[Dataset entries]

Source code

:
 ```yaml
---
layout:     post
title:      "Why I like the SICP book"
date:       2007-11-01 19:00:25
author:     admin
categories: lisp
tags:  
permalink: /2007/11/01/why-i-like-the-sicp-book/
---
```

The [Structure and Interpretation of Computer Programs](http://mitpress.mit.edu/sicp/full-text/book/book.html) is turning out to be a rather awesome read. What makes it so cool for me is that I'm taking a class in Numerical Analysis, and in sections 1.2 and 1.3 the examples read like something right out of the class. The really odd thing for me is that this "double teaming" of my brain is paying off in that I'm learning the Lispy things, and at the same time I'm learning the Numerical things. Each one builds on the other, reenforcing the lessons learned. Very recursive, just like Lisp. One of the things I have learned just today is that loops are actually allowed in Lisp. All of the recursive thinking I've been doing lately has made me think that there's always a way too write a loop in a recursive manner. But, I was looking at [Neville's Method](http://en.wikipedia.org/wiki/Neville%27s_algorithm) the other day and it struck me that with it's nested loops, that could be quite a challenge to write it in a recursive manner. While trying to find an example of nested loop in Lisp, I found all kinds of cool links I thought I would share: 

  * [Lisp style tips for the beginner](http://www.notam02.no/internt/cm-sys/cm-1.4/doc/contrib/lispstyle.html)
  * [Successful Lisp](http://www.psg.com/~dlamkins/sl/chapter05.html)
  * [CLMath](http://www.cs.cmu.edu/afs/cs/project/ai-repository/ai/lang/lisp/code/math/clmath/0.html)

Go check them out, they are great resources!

Goal of the exercise: Repeat only the lines running from the line that contains "[Lisp style tips" through the last line above, inclusive.

Output of the task:
  * [Lisp style tips for the beginner](http://www.notam02.no/internt/cm-sys/cm-1.4/doc/contrib/lispstyle.html)
  * [Successful Lisp](http://www.psg.com/~dlamkins/sl/chapter05.html)
  * [CLMath](http://www.cs.cmu.edu/afs/cs/project/ai-repository/ai/lang/lisp/code/math/clmath/0.html)

Go check them out, they are great resources!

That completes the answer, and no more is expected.